Review: This is something special. John Banville's prose is so beautifully rich and descriptive that it's a pleasure to immerse yourself both in it and the imagery that it conjures up. Although it's quite poetic, nothing is wasted or superfluous and just as you're getting comfortable, he intersperses his writing with an occasional shock like smelling salts which give you a jolt.
'They departed, the gods, on the day of the strange tide. All morning under a milky sky the waters in the bay had swelled and swelled, rising to unheard-of heights, the small waves creeping over parched sand that for years had known no wetting save for rain and lapping the very bases of the dunes. The rusted hulk of the freighter that had run aground at the far end of the bay longer ago than any of us could remember must have thought it was being granted a relaunch. I would not swim again, after that day. The seabirds mewled and swooped, unnerved, it seemed, by the spectacle of that vast bowl of water bulging like a blister, lead-blue and malignantly agleam. They looked unnaturally white, that day, those birds. The waves were depositing a fringe of soiled yellow foam along the waterline. No sail marred the high horizon. I would not swim, no, not ever again.
Someone has just walked over my grave. Someone.'
Someone has just walked over my grave. Someone.'
The story concerns ageing art historian Max. He's at a crossroads in his life, following the death of his wife and this prompts his decision to move back to the idyllic seaside village where he used to holiday as a child. In particular he is lodging at a house where he once was a welcome guest of the enigmatic Grace family. There's a lot of mysteriousness surrounding his return, all we know is that 'something happened there' previously but of course we don't find out what until near the end.
The Grace's are a fascinating bunch, they're the sort of family that one envies, effortlessly interesting and vibrant. Max, whose own family are a bit more mundane and ordinary, is desperate to become familiar with them. At first it is Mrs Grace that attracts him, but then he becomes infatuated with her daughter Chloe (with her smell of stale biscuits, the blonde comma of hair at the nape of her neck and the hairline cracks in the porcelain backs of her knees.) Chloe has a twin, Myles ..'like two magnets, but turned the wrong way, pulling and pushing' .. a web footed mute boy who communicates by gestures, noises and clicks which are perfectly understood by Chloe. He's rather odd and unsettling.

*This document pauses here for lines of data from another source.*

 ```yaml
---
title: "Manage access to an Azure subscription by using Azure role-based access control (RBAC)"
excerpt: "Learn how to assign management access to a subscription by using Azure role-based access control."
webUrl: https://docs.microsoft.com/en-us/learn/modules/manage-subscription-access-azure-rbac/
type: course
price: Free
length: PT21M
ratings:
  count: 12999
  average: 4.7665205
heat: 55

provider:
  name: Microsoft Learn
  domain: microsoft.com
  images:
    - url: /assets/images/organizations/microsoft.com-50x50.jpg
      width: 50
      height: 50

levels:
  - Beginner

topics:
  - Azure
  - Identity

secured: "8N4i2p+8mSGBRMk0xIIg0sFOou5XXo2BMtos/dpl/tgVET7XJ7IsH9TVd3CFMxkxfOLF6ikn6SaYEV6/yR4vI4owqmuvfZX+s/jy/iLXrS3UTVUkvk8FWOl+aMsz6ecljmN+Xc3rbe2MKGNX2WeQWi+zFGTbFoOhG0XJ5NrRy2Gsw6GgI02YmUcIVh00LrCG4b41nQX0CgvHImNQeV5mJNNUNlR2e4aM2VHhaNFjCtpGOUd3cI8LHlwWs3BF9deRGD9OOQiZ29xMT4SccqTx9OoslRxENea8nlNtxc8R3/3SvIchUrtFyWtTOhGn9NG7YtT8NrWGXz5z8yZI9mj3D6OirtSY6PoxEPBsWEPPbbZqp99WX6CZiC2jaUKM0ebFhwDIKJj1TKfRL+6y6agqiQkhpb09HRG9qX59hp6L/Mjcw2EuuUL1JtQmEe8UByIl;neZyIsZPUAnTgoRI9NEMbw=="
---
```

The storyline ebbs and flows quite slowly, Max wanders between the now, the lately and the long ago but his narration is not always reliable .. things we take as gospel are later retracted or altered, some of this is down to Max's memory which has become dulled over the years. Gradually we piece together his narration and begin to make sense of it. I don't think this style of writing will be for everyone, some people may find it slow paced or too poetic and there are times when you'll need a dictionary to hand (or at least I did ... what on earth do 'cinereal' and 'flocculent' mean?) but I thought it was pretty wonderful. It's haunting, melancholy and darkly humorous. In a nutshell, it's an old man's rather sad recollections. A wonderfully evocative and atmospheric tale of the unpredictability of life and the inevitability of death. It's another one crossed off of the '1001' (hooray) ... and very enjoyably too.